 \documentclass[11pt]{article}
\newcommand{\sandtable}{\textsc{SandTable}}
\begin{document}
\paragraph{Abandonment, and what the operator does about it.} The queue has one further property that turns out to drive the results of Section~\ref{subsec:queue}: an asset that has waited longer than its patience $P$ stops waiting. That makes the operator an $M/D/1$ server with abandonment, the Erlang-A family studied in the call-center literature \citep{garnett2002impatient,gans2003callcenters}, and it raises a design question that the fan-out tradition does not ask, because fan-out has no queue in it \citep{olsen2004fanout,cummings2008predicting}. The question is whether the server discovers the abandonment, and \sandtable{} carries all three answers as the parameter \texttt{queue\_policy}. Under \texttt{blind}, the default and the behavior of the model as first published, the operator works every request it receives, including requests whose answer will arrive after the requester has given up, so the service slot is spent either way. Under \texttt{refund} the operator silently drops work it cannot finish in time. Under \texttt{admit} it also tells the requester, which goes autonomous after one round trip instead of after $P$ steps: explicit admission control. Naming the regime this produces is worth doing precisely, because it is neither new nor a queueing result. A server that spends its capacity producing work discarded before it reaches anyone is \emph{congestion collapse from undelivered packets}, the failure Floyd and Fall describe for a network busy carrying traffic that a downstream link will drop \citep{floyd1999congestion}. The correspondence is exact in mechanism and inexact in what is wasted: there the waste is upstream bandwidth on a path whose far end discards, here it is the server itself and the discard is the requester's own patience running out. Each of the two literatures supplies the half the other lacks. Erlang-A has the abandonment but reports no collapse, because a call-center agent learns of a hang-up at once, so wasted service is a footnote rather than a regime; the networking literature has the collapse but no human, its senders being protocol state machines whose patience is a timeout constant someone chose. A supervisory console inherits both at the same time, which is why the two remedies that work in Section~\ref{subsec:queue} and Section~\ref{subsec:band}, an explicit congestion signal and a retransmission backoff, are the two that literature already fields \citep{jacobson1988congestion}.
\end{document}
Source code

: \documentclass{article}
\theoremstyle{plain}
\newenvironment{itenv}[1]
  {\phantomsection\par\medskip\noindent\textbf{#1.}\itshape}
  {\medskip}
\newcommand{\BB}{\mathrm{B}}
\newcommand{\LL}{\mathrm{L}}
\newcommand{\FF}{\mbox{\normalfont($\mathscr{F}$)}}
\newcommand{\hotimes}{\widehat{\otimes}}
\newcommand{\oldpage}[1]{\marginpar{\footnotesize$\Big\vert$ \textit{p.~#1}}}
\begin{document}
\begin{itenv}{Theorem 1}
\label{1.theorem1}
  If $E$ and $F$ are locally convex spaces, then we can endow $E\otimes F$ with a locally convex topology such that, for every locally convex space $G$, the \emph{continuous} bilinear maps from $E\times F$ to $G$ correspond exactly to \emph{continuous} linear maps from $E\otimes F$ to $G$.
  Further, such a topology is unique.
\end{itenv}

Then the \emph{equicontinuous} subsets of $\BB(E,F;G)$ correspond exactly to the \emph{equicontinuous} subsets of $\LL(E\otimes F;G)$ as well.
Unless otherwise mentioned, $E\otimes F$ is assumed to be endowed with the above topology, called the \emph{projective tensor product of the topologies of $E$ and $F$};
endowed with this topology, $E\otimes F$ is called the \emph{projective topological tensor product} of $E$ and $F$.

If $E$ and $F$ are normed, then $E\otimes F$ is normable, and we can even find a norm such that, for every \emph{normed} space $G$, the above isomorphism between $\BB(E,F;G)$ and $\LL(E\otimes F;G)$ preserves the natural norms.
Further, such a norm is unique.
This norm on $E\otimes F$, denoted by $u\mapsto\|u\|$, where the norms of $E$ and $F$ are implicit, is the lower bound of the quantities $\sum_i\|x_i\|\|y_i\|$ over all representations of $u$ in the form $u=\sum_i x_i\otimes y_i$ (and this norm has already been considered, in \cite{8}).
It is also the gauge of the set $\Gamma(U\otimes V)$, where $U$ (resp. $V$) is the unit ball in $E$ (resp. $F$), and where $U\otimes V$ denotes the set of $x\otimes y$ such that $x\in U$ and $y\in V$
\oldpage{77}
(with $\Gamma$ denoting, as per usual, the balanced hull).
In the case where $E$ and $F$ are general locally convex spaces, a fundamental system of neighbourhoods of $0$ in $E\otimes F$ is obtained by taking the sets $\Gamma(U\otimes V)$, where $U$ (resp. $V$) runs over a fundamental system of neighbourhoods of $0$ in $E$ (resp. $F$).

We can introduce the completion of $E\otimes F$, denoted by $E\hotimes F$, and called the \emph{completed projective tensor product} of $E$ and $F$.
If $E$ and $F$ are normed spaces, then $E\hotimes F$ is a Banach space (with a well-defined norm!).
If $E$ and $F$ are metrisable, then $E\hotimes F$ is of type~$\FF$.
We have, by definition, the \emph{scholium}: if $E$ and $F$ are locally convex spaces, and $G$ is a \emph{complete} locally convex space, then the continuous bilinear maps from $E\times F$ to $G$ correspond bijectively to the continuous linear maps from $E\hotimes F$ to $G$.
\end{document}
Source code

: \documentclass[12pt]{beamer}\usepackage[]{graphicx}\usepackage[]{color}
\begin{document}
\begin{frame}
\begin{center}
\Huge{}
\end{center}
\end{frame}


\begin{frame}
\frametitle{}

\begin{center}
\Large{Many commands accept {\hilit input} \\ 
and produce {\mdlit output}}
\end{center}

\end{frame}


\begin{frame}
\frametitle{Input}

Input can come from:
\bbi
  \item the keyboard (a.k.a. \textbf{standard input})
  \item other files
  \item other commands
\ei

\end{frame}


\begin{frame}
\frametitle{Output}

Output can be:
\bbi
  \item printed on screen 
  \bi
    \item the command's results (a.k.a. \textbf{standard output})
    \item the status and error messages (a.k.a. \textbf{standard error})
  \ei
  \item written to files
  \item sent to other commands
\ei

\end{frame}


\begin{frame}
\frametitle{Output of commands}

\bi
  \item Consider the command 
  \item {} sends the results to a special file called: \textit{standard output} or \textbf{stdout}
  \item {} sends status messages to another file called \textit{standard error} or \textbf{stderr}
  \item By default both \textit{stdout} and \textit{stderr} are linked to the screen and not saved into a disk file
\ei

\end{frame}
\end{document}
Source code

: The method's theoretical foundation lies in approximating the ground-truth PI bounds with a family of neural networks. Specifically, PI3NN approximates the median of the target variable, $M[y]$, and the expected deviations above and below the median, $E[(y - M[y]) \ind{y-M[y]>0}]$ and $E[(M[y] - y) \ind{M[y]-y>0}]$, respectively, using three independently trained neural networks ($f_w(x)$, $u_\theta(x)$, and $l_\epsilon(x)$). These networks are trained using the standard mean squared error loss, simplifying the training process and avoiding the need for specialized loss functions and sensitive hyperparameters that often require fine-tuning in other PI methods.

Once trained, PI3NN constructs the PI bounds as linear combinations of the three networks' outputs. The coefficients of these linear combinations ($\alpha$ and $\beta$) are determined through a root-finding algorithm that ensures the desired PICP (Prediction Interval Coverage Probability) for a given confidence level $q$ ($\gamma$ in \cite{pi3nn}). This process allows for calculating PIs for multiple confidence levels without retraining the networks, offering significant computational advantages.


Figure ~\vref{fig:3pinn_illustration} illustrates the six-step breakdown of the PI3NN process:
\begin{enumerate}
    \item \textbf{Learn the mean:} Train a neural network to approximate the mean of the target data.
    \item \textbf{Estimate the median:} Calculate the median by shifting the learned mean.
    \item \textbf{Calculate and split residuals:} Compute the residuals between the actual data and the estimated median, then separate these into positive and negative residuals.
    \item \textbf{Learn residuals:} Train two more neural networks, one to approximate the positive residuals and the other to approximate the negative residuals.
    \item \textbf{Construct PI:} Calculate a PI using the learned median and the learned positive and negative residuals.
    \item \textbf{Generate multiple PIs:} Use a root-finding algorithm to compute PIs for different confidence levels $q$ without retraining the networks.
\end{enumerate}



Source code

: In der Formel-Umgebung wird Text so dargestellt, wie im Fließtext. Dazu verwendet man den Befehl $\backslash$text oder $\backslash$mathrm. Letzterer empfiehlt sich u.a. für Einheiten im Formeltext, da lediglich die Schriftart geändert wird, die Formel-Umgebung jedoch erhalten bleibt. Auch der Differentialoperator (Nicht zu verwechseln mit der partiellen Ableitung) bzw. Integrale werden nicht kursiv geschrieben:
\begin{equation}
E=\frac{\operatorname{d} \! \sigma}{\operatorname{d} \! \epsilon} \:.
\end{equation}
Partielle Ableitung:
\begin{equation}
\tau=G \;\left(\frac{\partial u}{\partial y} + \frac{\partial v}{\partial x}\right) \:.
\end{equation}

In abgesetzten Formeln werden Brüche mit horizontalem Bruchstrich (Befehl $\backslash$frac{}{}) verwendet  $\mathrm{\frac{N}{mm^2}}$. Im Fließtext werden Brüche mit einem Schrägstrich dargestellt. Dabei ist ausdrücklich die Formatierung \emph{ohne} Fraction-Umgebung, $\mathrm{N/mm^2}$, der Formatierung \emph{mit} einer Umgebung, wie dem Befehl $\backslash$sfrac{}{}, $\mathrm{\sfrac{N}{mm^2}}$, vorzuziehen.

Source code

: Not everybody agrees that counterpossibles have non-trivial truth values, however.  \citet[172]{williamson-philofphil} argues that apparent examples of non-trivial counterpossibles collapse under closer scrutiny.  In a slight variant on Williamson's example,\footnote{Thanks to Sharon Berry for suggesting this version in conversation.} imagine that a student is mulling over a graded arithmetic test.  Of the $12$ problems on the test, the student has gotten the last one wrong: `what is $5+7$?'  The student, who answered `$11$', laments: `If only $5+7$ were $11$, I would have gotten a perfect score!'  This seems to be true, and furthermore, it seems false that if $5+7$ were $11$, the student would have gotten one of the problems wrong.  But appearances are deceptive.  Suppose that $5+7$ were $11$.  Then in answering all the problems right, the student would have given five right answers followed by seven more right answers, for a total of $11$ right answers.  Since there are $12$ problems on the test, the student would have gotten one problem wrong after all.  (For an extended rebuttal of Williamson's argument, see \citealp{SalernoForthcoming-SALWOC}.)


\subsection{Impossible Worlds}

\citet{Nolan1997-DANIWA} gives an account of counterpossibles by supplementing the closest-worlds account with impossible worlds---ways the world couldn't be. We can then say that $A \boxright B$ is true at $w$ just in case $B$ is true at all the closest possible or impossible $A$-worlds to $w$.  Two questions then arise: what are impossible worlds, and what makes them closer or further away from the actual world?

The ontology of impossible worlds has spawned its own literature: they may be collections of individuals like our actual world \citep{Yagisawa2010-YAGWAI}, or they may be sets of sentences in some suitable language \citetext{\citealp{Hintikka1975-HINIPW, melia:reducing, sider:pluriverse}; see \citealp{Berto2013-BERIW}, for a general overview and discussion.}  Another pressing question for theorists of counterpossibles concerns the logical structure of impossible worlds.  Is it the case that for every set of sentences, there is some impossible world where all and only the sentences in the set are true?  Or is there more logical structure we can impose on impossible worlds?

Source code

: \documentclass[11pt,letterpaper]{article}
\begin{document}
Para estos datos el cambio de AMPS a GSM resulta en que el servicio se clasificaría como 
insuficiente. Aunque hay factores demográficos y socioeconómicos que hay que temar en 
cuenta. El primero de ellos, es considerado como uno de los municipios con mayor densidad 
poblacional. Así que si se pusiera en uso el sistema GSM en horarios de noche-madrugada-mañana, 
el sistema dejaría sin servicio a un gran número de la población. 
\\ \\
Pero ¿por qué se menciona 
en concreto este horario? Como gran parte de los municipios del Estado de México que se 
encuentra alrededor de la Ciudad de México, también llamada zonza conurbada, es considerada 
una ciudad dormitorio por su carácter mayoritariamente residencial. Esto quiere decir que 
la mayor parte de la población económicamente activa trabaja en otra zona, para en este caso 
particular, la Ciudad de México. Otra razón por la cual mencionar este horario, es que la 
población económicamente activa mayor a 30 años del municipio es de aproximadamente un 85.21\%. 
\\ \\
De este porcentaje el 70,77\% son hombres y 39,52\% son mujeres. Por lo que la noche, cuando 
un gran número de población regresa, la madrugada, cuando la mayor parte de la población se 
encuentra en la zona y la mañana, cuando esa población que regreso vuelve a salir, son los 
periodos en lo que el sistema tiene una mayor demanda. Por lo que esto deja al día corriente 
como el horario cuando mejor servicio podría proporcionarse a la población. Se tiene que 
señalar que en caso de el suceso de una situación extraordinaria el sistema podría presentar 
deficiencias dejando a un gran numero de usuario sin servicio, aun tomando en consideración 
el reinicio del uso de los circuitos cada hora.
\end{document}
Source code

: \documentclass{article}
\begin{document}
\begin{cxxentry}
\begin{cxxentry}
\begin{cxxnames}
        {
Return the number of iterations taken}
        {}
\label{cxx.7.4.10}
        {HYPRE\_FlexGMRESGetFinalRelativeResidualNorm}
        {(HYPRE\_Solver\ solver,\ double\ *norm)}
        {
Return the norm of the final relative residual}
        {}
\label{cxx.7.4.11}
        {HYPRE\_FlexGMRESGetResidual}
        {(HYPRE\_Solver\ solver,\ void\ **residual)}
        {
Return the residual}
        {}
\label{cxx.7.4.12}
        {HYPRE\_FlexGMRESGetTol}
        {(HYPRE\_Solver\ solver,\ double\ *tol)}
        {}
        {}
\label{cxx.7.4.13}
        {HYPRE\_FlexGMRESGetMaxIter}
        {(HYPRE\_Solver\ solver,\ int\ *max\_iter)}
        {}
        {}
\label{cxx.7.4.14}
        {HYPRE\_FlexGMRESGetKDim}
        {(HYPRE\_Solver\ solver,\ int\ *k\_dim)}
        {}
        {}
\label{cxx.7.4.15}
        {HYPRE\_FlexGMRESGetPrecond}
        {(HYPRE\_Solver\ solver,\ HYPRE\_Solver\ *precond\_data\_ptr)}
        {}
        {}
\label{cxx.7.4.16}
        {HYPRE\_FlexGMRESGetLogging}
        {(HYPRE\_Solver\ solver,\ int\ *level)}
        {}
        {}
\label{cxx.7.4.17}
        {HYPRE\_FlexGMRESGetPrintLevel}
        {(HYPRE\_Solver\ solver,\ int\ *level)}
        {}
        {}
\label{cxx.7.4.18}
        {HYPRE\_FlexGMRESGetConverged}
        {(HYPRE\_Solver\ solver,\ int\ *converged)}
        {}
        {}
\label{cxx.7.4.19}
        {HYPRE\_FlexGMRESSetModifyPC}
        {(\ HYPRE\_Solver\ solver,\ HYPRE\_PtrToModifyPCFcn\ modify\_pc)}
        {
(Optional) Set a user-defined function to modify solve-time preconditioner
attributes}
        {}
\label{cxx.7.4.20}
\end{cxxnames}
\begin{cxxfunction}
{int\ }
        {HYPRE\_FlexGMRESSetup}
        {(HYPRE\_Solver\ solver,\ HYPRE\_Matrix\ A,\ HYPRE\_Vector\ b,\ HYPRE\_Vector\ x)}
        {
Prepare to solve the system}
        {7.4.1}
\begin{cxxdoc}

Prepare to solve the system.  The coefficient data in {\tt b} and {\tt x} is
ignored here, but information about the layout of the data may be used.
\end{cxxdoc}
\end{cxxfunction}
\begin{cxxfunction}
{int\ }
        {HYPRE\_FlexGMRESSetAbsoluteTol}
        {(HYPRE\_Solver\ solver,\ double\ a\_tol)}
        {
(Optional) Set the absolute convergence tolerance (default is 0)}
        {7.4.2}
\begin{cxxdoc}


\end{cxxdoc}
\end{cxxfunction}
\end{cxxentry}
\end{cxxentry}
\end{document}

======

§ Exercise
Scan the records for lines that hold "into", and reproduce each one you find.

§ Exercise response
  \item By default both \textit{stdout} and \textit{stderr} are linked to the screen and not saved into a disk file
    \item \textbf{Calculate and split residuals:} Compute the residuals between the actual data and the estimated median, then separate these into positive and negative residuals.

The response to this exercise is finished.